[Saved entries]
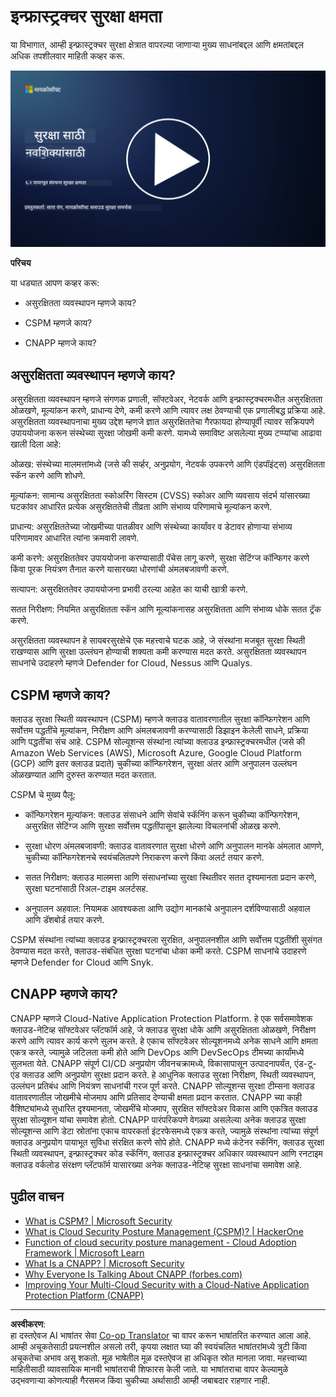 <!--
CO_OP_TRANSLATOR_METADATA:
{
  "original_hash": "7d79ba0e7668b3bdae1fba7aa047f6c0",
  "translation_date": "2025-09-04T00:10:38+00:00",
  "source_file": "6.2 Infrastructure security capabilities.md",
  "language_code": "mr"
}
-->
# इन्फ्रास्ट्रक्चर सुरक्षा क्षमता

या विभागात, आम्ही इन्फ्रास्ट्रक्चर सुरक्षा क्षेत्रात वापरल्या जाणाऱ्या मुख्य साधनांबद्दल आणि क्षमतांबद्दल अधिक तपशीलवार माहिती कव्हर करू.

[![व्हिडिओ पहा](../../translated_images/6-2_placeholder.f7538e1d434bd1ef305625337af1f71c49c86582d6f2d5dbc0d349cae2086e01.mr.png)](https://learn-video.azurefd.net/vod/player?id=cc87bbae-0fea-4899-9f09-868724719b96)

**परिचय**

या धड्यात आपण कव्हर करू:

- असुरक्षितता व्यवस्थापन म्हणजे काय?

- CSPM म्हणजे काय?

- CNAPP म्हणजे काय?

## असुरक्षितता व्यवस्थापन म्हणजे काय?

असुरक्षितता व्यवस्थापन म्हणजे संगणक प्रणाली, सॉफ्टवेअर, नेटवर्क आणि इन्फ्रास्ट्रक्चरमधील असुरक्षितता ओळखणे, मूल्यांकन करणे, प्राधान्य देणे, कमी करणे आणि त्यावर लक्ष ठेवण्याची एक प्रणालीबद्ध प्रक्रिया आहे. असुरक्षितता व्यवस्थापनाचा मुख्य उद्देश म्हणजे ज्ञात असुरक्षिततेचा गैरफायदा होण्यापूर्वी त्यावर सक्रियपणे उपाययोजना करून संस्थेच्या सुरक्षा जोखमी कमी करणे. यामध्ये समाविष्ट असलेल्या मुख्य टप्प्यांचा आढावा खाली दिला आहे:

ओळख: संस्थेच्या मालमत्तांमध्ये (जसे की सर्व्हर, अनुप्रयोग, नेटवर्क उपकरणे आणि एंडपॉइंट्स) असुरक्षितता स्कॅन करणे आणि शोधणे.

मूल्यांकन: सामान्य असुरक्षितता स्कोअरिंग सिस्टम (CVSS) स्कोअर आणि व्यवसाय संदर्भ यांसारख्या घटकांवर आधारित प्रत्येक असुरक्षिततेची तीव्रता आणि संभाव्य परिणामाचे मूल्यांकन करणे.

प्राधान्य: असुरक्षिततेच्या जोखमीच्या पातळीवर आणि संस्थेच्या कार्यांवर व डेटावर होणाऱ्या संभाव्य परिणामावर आधारित त्यांना क्रमवारी लावणे.

कमी करणे: असुरक्षिततेवर उपाययोजना करण्यासाठी पॅचेस लागू करणे, सुरक्षा सेटिंग्ज कॉन्फिगर करणे किंवा पूरक नियंत्रण तैनात करणे यासारख्या धोरणांची अंमलबजावणी करणे.

सत्यापन: असुरक्षिततेवर उपाययोजना प्रभावी ठरल्या आहेत का याची खात्री करणे.

सतत निरीक्षण: नियमित असुरक्षितता स्कॅन आणि मूल्यांकनासह असुरक्षितता आणि संभाव्य धोके सतत ट्रॅक करणे.

असुरक्षितता व्यवस्थापन हे सायबरसुरक्षेचे एक महत्त्वाचे घटक आहे, जे संस्थांना मजबूत सुरक्षा स्थिती राखण्यास आणि सुरक्षा उल्लंघन होण्याची शक्यता कमी करण्यास मदत करते. असुरक्षितता व्यवस्थापन साधनांचे उदाहरणे म्हणजे Defender for Cloud, Nessus आणि Qualys.

## CSPM म्हणजे काय?

क्लाउड सुरक्षा स्थिती व्यवस्थापन (CSPM) म्हणजे क्लाउड वातावरणातील सुरक्षा कॉन्फिगरेशन आणि सर्वोत्तम पद्धतींचे मूल्यांकन, निरीक्षण आणि अंमलबजावणी करण्यासाठी डिझाइन केलेली साधने, प्रक्रिया आणि पद्धतींचा संच आहे. CSPM सोल्यूशन्स संस्थांना त्यांच्या क्लाउड इन्फ्रास्ट्रक्चरमधील (जसे की Amazon Web Services (AWS), Microsoft Azure, Google Cloud Platform (GCP) आणि इतर क्लाउड प्रदाते) चुकीच्या कॉन्फिगरेशन, सुरक्षा अंतर आणि अनुपालन उल्लंघन ओळखण्यात आणि दुरुस्त करण्यात मदत करतात.

CSPM चे मुख्य पैलू:

- कॉन्फिगरेशन मूल्यांकन: क्लाउड संसाधने आणि सेवांचे स्कॅनिंग करून चुकीच्या कॉन्फिगरेशन, असुरक्षित सेटिंग्ज आणि सुरक्षा सर्वोत्तम पद्धतींपासून झालेल्या विचलनांची ओळख करणे.

- सुरक्षा धोरण अंमलबजावणी: क्लाउड वातावरणात सुरक्षा धोरणे आणि अनुपालन मानके अंमलात आणणे, चुकीच्या कॉन्फिगरेशनचे स्वयंचलितपणे निराकरण करणे किंवा अलर्ट तयार करणे.

- सतत निरीक्षण: क्लाउड मालमत्ता आणि संसाधनांच्या सुरक्षा स्थितीवर सतत दृश्यमानता प्रदान करणे, सुरक्षा घटनांसाठी रिअल-टाइम अलर्टसह.

- अनुपालन अहवाल: नियामक आवश्यकता आणि उद्योग मानकांचे अनुपालन दर्शविण्यासाठी अहवाल आणि डॅशबोर्ड तयार करणे.

CSPM संस्थांना त्यांच्या क्लाउड इन्फ्रास्ट्रक्चरला सुरक्षित, अनुपालनशील आणि सर्वोत्तम पद्धतींशी सुसंगत ठेवण्यास मदत करते, क्लाउड-संबंधित सुरक्षा घटनांचा धोका कमी करते. CSPM साधनांचे उदाहरणे म्हणजे Defender for Cloud आणि Snyk.

## CNAPP म्हणजे काय?

CNAPP म्हणजे Cloud-Native Application Protection Platform. हे एक सर्वसमावेशक क्लाउड-नेटिव्ह सॉफ्टवेअर प्लॅटफॉर्म आहे, जे क्लाउड सुरक्षा धोके आणि असुरक्षितता ओळखणे, निरीक्षण करणे आणि त्यावर कार्य करणे सुलभ करते. हे एकाच सॉफ्टवेअर सोल्यूशनमध्ये अनेक साधने आणि क्षमता एकत्र करते, ज्यामुळे जटिलता कमी होते आणि DevOps आणि DevSecOps टीमच्या कार्यांमध्ये सुलभता येते. CNAPP संपूर्ण CI/CD अनुप्रयोग जीवनचक्रामध्ये, विकासापासून उत्पादनापर्यंत, एंड-टू-एंड क्लाउड आणि अनुप्रयोग सुरक्षा प्रदान करते. हे आधुनिक क्लाउड सुरक्षा निरीक्षण, स्थिती व्यवस्थापन, उल्लंघन प्रतिबंध आणि नियंत्रण साधनांची गरज पूर्ण करते. CNAPP सोल्यूशन्स सुरक्षा टीम्सना क्लाउड वातावरणातील जोखमीचे मोजमाप आणि प्रतिसाद देण्याची क्षमता प्रदान करतात. CNAPP च्या काही वैशिष्ट्यांमध्ये सुधारित दृश्यमानता, जोखमींचे मोजमाप, सुरक्षित सॉफ्टवेअर विकास आणि एकत्रित क्लाउड सुरक्षा सोल्यूशन यांचा समावेश होतो. CNAPP पारंपरिकपणे वेगळ्या असलेल्या अनेक क्लाउड सुरक्षा सोल्यूशन्स आणि डेटा स्रोतांना एकाच वापरकर्ता इंटरफेसमध्ये एकत्र करते, ज्यामुळे संस्थांना त्यांच्या संपूर्ण क्लाउड अनुप्रयोग पायाभूत सुविधा संरक्षित करणे सोपे होते. CNAPP मध्ये कंटेनर स्कॅनिंग, क्लाउड सुरक्षा स्थिती व्यवस्थापन, इन्फ्रास्ट्रक्चर कोड स्कॅनिंग, क्लाउड इन्फ्रास्ट्रक्चर अधिकार व्यवस्थापन आणि रनटाइम क्लाउड वर्कलोड संरक्षण प्लॅटफॉर्म यासारख्या अनेक क्लाउड-नेटिव्ह सुरक्षा साधनांचा समावेश आहे.

## पुढील वाचन
- [What is CSPM? | Microsoft Security](https://www.microsoft.com/security/business/security-101/what-is-cspm?WT.mc_id=academic-96948-sayoung)
- [What is Cloud Security Posture Management (CSPM)? | HackerOne](https://www.hackerone.com/knowledge-center/what-cloud-security-posture-management)
- [Function of cloud security posture management - Cloud Adoption Framework | Microsoft Learn](https://learn.microsoft.com/azure/cloud-adoption-framework/organize/cloud-security-posture-management?WT.mc_id=academic-96948-sayoung)
- [What Is a CNAPP? | Microsoft Security](https://www.microsoft.com/security/business/security-101/what-is-cnapp?WT.mc_id=academic-96948-sayoung)
- [Why Everyone Is Talking About CNAPP (forbes.com)](https://www.forbes.com/sites/forbestechcouncil/2021/12/10/why-everyone-is-talking-about-cnapp/?sh=567275ca1549)
- [Improving Your Multi-Cloud Security with a Cloud-Native Application Protection Platform (CNAPP)](https://www.youtube.com/watch?v=5w42kQ_QjZg&t=212s)

---

**अस्वीकरण**:  
हा दस्तऐवज AI भाषांतर सेवा [Co-op Translator](https://github.com/Azure/co-op-translator) चा वापर करून भाषांतरित करण्यात आला आहे. आम्ही अचूकतेसाठी प्रयत्नशील असलो तरी, कृपया लक्षात घ्या की स्वयंचलित भाषांतरांमध्ये त्रुटी किंवा अचूकतेचा अभाव असू शकतो. मूळ भाषेतील मूळ दस्तऐवज हा अधिकृत स्रोत मानला जावा. महत्त्वाच्या माहितीसाठी व्यावसायिक मानवी भाषांतराची शिफारस केली जाते. या भाषांतराचा वापर केल्यामुळे उद्भवणाऱ्या कोणत्याही गैरसमज किंवा चुकीच्या अर्थासाठी आम्ही जबाबदार राहणार नाही.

What is needed | A copy of each line above that holds the word "management" is the expected answer.

Reply to the exercise |
- [What is Cloud Security Posture Management (CSPM)? | HackerOne](https://www.hackerone.com/knowledge-center/what-cloud-security-posture-management)
- [Function of cloud security posture management - Cloud Adoption Framework | Microsoft Learn](https://learn.microsoft.com/azure/cloud-adoption-framework/organize/cloud-security-posture-management?WT.mc_id=academic-96948-sayoung)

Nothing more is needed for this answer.